Step 4: Consequences

Clearly spelled-out consequences are a necessary part of the process.

Ensure that the employee understands his or her responsibility for

improvement efforts and clearly explain the consequences for failure

to improve or change performance and what the consequences will be

for positive improvement or change. One of three things will result from

performance problem conversations: The performance will either improve,

remain the same, or deteriorate.

Your job as a manager is to increase the odds that the performance

will improve. If it doesn’t, following up on the consequences is a critical

management responsibility.
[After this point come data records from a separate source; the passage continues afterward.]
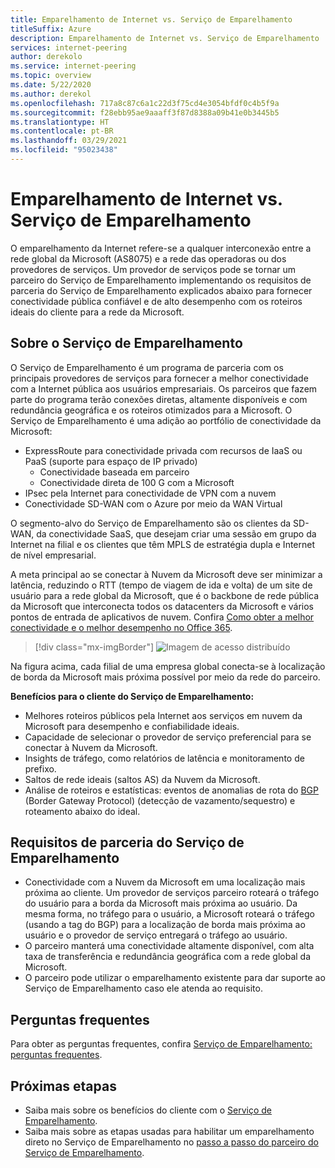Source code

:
 ```yaml
---
title: Emparelhamento de Internet vs. Serviço de Emparelhamento
titleSuffix: Azure
description: Emparelhamento de Internet vs. Serviço de Emparelhamento
services: internet-peering
author: derekolo
ms.service: internet-peering
ms.topic: overview
ms.date: 5/22/2020
ms.author: derekol
ms.openlocfilehash: 717a8c87c6a1c22d3f75cd4e3054bfdf0c4b5f9a
ms.sourcegitcommit: f28ebb95ae9aaaff3f87d8388a09b41e0b3445b5
ms.translationtype: HT
ms.contentlocale: pt-BR
ms.lasthandoff: 03/29/2021
ms.locfileid: "95023438"
---
```

# <a name="internet-peering-vs-peering-service"></a>Emparelhamento de Internet vs. Serviço de Emparelhamento

O emparelhamento da Internet refere-se a qualquer interconexão entre a rede global da Microsoft (AS8075) e a rede das operadoras ou dos provedores de serviços. Um provedor de serviços pode se tornar um parceiro do Serviço de Emparelhamento implementando os requisitos de parceria do Serviço de Emparelhamento explicados abaixo para fornecer conectividade pública confiável e de alto desempenho com os roteiros ideais do cliente para a rede da Microsoft.

## <a name="about-peering-service"></a>Sobre o Serviço de Emparelhamento
O Serviço de Emparelhamento é um programa de parceria com os principais provedores de serviços para fornecer a melhor conectividade com a Internet pública aos usuários empresariais. Os parceiros que fazem parte do programa terão conexões diretas, altamente disponíveis e com redundância geográfica e os roteiros otimizados para a Microsoft. O Serviço de Emparelhamento é uma adição ao portfólio de conectividade da Microsoft:
*   ExpressRoute para conectividade privada com recursos de IaaS ou PaaS (suporte para espaço de IP privado)
    *   Conectividade baseada em parceiro
    *   Conectividade direta de 100 G com a Microsoft
*   IPsec pela Internet para conectividade de VPN com a nuvem
*   Conectividade SD-WAN com o Azure por meio da WAN Virtual

O segmento-alvo do Serviço de Emparelhamento são os clientes da SD-WAN, da conectividade SaaS, que desejam criar uma sessão em grupo da Internet na filial e os clientes que têm MPLS de estratégia dupla e Internet de nível empresarial.

A meta principal ao se conectar à Nuvem da Microsoft deve ser minimizar a latência, reduzindo o RTT (tempo de viagem de ida e volta) de um site de usuário para a rede global da Microsoft, que é o backbone de rede pública da Microsoft que interconecta todos os datacenters da Microsoft e vários pontos de entrada de aplicativos de nuvem. Confira [Como obter a melhor conectividade e o melhor desempenho no Office 365](https://techcommunity.microsoft.com/t5/Office-365-Blog/Getting-the-best-connectivity-and-performance-in-Office-365/ba-p/124694).

> [!div class="mx-imgBorder"]
> ![Imagem de acesso distribuído](./media/distributed-access.png)

Na figura acima, cada filial de uma empresa global conecta-se à localização de borda da Microsoft mais próxima possível por meio da rede do parceiro.

**Benefícios para o cliente do Serviço de Emparelhamento:**
* Melhores roteiros públicos pela Internet aos serviços em nuvem da Microsoft para desempenho e confiabilidade ideais.
* Capacidade de selecionar o provedor de serviço preferencial para se conectar à Nuvem da Microsoft.
* Insights de tráfego, como relatórios de latência e monitoramento de prefixo.
* Saltos de rede ideais (saltos AS) da Nuvem da Microsoft.
* Análise de roteiros e estatísticas: eventos de anomalias de rota do [BGP](https://en.wikipedia.org/wiki/Border_Gateway_Protocol) (Border Gateway Protocol) (detecção de vazamento/sequestro) e roteamento abaixo do ideal.

## <a name="peering-service-partnership-requirements"></a>Requisitos de parceria do Serviço de Emparelhamento
* Conectividade com a Nuvem da Microsoft em uma localização mais próxima ao cliente. Um provedor de serviços parceiro roteará o tráfego do usuário para a borda da Microsoft mais próxima ao usuário. Da mesma forma, no tráfego para o usuário, a Microsoft roteará o tráfego (usando a tag do BGP) para a localização de borda mais próxima ao usuário e o provedor de serviço entregará o tráfego ao usuário.
* O parceiro manterá uma conectividade altamente disponível, com alta taxa de transferência e redundância geográfica com a rede global da Microsoft.
* O parceiro pode utilizar o emparelhamento existente para dar suporte ao Serviço de Emparelhamento caso ele atenda ao requisito.

## <a name="faq"></a>Perguntas frequentes
Para obter as perguntas frequentes, confira [Serviço de Emparelhamento: perguntas frequentes](service-faqs.md).

## <a name="next-steps"></a>Próximas etapas

* Saiba mais sobre os benefícios do cliente com o [Serviço de Emparelhamento](../peering-service/index.yml).
* Saiba mais sobre as etapas usadas para habilitar um emparelhamento direto no Serviço de Emparelhamento no [passo a passo do parceiro do Serviço de Emparelhamento](walkthrough-peering-service-all.md).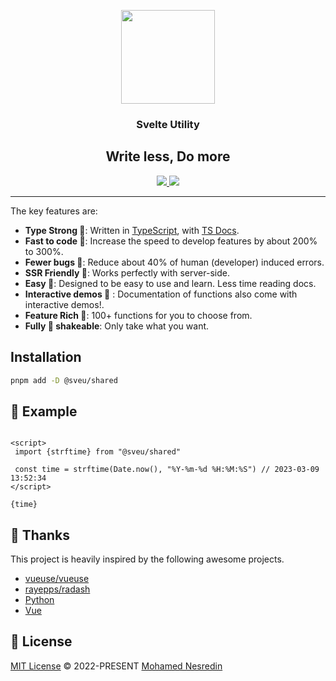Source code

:<p align="center">
<img height="150" src="https://avatars.githubusercontent.com/u/120715197" />

<h3 align="center">Svelte Utility</h3>
<h2 align="center">Write less, Do more</h2>
</p>


<p align="center">
<a href="https://www.npmjs.com/package/@sveu/shared" target="_blank">
    <img src="https://img.shields.io/npm/dm/@sveu/shared?color=50a36f">
</a>

<a href="" target="_blank">
    <img src="https://img.shields.io/static/v1?label=functions&message=100&color=50a36f">
</a>

</p>

---
The key features are:

* **Type Strong 💪**: Written in [TypeScript](https://www.typescriptlang.org/), with [TS Docs](https://github.com/microsoft/tsdoc).
* **Fast to code 🚀**: Increase the speed to develop features by about 200% to 300%.
* **Fewer bugs 🐞**: Reduce about 40% of human (developer) induced errors.
* **SSR Friendly 🕺**: Works perfectly with server-side.
* **Easy 💫**: Designed to be easy to use and learn. Less time reading docs.
* **Interactive demos 🎉** : Documentation of functions also come with interactive demos!.
* **Feature Rich  🌈**: 100+ functions for you to choose from.
* **Fully 🌳 shakeable**: Only take what you want.

## Installation

```bash
pnpm add -D @sveu/shared
```

## 🧪 Example

```svelte

<script>
 import {strftime} from "@sveu/shared"
 
 const time = strftime(Date.now(), "%Y-%m-%d %H:%M:%S") // 2023-03-09 13:52:34
</script>

{time}
```

## 🙏 Thanks

This project is heavily inspired by the following awesome projects.

- [vueuse/vueuse](https://github.com/vueuse/vueuse/)
- [rayepps/radash](https://github.com/rayepps/radash)
- [Python](https://python.org)
- [Vue](https://vuejs.org)

## 📜 License

[MIT License](#License) © 2022-PRESENT [Mohamed Nesredin](https://github.com/mohamed-kaizen)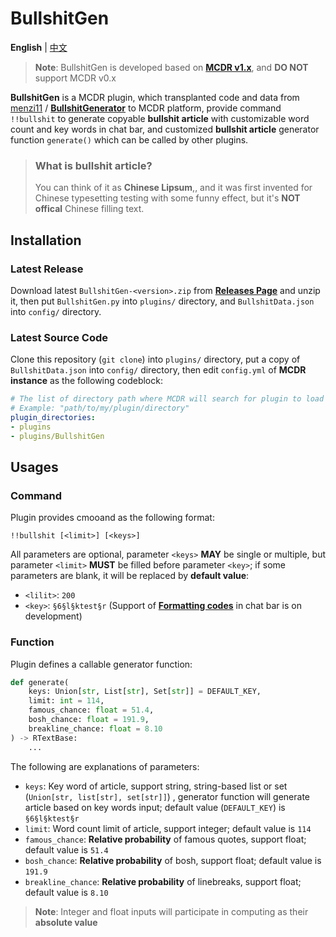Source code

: # BullshitGen

**English** | [中文](README_cn.md)

> **Note**: BullshitGen is developed based on [**MCDR v1.x**](https://github.com/Fallen-Breath/MCDReforged), and **DO NOT** support MCDR v0.x

**BullshitGen** is a MCDR plugin, which transplanted code and data from [menzi11](https://github.com/menzi11) / [**BullshitGenerator**](https://github.com/menzi11/BullshitGenerator) to MCDR platform, provide command `!!bullshit` to generate copyable **bullshit article** with customizable word count and key words in chat bar, and customized **bullshit article** generator function `generate()` which can be called by other plugins.

> ### What is **bullshit article**?
> You can think of it as **Chinese Lipsum**,, and it was first invented for Chinese typesetting testing with some funny effect, but it's **NOT offical** Chinese filling text.

## Installation

### Latest Release

Download latest `BullshitGen-<version>.zip` from [**Releases Page**](https://github.com/Van-Involution/BullshitGen/releases) and unzip it, then put `BullshitGen.py` into `plugins/` directory, and `BullshitData.json` into `config/` directory.

### Latest Source Code

Clone this repository (`git clone`) into `plugins/` directory, put a copy of `BullshitData.json` into `config/` directory, then edit `config.yml` of **MCDR instance** as the following codeblock:

```YAML
# The list of directory path where MCDR will search for plugin to load
# Example: "path/to/my/plugin/directory"
plugin_directories:
- plugins
- plugins/BullshitGen
```

## Usages

### Command

Plugin provides cmooand as the following format:

```
!!bullshit [<limit>] [<keys>]
```

All parameters are optional, parameter `<keys>` **MAY** be single or multiple, but parameter `<limit>` **MUST** be filled before parameter `<key>`; if some parameters are blank, it will be replaced by **default value**:

- `<lilit>`: `200`
- `<key>`: `§6§l§ktest§r` (Support of [**Formatting codes**](https://minecraft.gamepedia.com/Formatting_codes) in chat bar is on development)

### Function

Plugin defines a callable generator function:

```Python
def generate(
    keys: Union[str, List[str], Set[str]] = DEFAULT_KEY,
    limit: int = 114,
    famous_chance: float = 51.4,
    bosh_chance: float = 191.9,
    breakline_chance: float = 8.10
) -> RTextBase:
    ...
```

The following are explanations of parameters:

- `keys`: Key word of article, support string, string-based list or set (`Union[str, list[str], set[str]]`) , generator function will generate article based on key words input; default value (`DEFAULT_KEY`) is `§6§l§ktest§r`
- `limit`: Word count limit of article, support integer; default value is `114`
- `famous_chance`: **Relative probability** of famous quotes, support float; default value is `51.4`
- `bosh_chance`: **Relative probability** of bosh, support float; default value is `191.9`
- `breakline_chance`: **Relative probability** of linebreaks, support float; default value is `8.10`

> **Note**: Integer and float inputs will participate in computing as their **absolute value**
Using idle threats or not following through

with consequences will define the supervisor and manager in the rest of

the team’s eyes.

Through appropriate consequences, managers can either build or erode

their power – their ability to influence their group.

Key Takeaways

Choosing to either ignore or address a performance problem is a

watershed moment in a manager’s career. Ignoring the performance

problem creates a poorly performing culture. However, managers

who successfully navigate the challenges of dealing with unacceptable

performance create a culture where good performance is honored while

at the same time increasing their respect, credibility and influence.

Managers can use the DESC Intervention Model to balance task issues

and people issues:

DESCRIBE the specific situation (D)

Clarify the EFFECT of the situation (E)

STATE specific future expectations (S)

COMMUNICATE consequences (C)

Your job as a manager is to increase the odds that the performance will improve.